Turquía ha lanzado este miércoles una ofensiva militar sobre las milicias kurdas en el norte de Siria —días después de que las tropas de Estados Unidos se retiraran de la zona— con ataques aéreos apoyados por artillería contra posiciones a lo largo de toda la frontera y el inicio de una invasión terrestre.

El Ejército de Turquía recibió la orden de ataque y sus aviones comenzaron a bombardear objetivos de las milicias kurdas. “Las Fuerzas Armadas Turcas, junto con el Ejército Nacional Sirio lanzaron la Operación Manantial de Paz contra los terroristas del PKK-YPG y el Daesh en el norte de Siria”, anunció el presidente turco, Recep Tayyip Erdogan, en un mensaje de Twitter.

En la noche del lunes al martes, Turquía ya había bombardeado la parte más septentrional de la frontera sirio-iraquí para “cortar las líneas de suministro, incluidas las de armamento” de las milicias kurdas entre Irak y Siria, según explicaron entonces dos fuentes de seguridad a la agencia Reuters.

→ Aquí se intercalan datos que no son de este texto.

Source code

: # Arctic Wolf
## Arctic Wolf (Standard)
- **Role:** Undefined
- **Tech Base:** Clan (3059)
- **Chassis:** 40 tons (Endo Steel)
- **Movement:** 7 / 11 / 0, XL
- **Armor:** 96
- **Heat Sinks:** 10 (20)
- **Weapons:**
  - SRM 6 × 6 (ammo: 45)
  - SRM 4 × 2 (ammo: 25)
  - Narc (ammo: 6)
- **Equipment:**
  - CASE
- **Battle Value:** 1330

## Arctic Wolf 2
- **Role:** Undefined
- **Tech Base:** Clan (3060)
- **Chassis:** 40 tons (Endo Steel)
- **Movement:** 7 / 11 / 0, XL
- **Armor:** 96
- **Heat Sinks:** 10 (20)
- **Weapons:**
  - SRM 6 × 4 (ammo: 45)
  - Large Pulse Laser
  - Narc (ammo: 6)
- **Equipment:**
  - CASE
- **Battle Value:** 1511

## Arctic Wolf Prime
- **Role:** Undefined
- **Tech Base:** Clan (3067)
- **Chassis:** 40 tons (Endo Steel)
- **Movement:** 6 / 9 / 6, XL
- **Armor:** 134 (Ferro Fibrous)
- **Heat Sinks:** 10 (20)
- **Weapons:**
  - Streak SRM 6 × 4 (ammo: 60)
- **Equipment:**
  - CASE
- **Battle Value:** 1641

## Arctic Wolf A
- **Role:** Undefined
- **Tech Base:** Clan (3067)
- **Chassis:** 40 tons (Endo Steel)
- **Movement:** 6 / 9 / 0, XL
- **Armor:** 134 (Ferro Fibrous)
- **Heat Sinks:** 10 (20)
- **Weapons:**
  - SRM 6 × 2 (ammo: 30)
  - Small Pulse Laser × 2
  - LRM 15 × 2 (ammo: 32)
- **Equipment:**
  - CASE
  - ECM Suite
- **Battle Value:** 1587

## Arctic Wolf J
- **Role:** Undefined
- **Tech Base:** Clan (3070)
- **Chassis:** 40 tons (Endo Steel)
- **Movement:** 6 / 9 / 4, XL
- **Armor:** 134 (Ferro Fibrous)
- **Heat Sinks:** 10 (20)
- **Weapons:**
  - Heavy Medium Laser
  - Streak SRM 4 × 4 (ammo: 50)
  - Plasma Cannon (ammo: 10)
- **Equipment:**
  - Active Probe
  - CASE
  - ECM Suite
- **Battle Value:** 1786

El Estado turco está dispuesto a arrasar uno de los proyectos transformadores más importantes de las últimas décadas. De nuevo suenan las alarmas en Rojava. En enero de 2018 se inició la Operación Rama de Olivo por parte del ejército turco, invadiendo el cantón kurdo de Afrin, en el norte de Siria, y sumiendo a la provincia en un estado de guerra con constantes violaciones de derechos humanos que duran hasta hoy.

En varias ocasiones hemos visto como Erdogan hacía exhibiciones de fuerza en las fronteras con Siria desplegando todo su potencial bélico e intentando someter a la población de Rojava a una permanente guerra psicológica. Estas actitudes amenazantes del estado turco no habían pasado de eso más allá de alguna acción anecdótica, pero desde ahora la situación sobre el terreno ha dado un vuelco poniendo bajo una gran amenaza a Rojava y a la Federación Democrática del Norte de Siria.

El domingo 6 de octubre EEUU anunciaba mediante un comunicado que sus tropas ya no estarían presentes en el área, autorizando así la invasión del ejército turco sobre Rojava y la Administración Autónoma del Norte de Siria. De esta manera se da por eliminado el principal escollo para los planes expansionistas de Erdogan. Esta acción de Estados Unidos podría ser considerada como la enésima traición al pueblo kurdo, pero realmente en Rojava siempre se ha sabido que este momento llegaría, ya que el proyecto político de la Administración Autónoma del Norte de Siria es totalmente incompatible con los intereses imperialistas y capitalistas de los EEUU en oriente medio.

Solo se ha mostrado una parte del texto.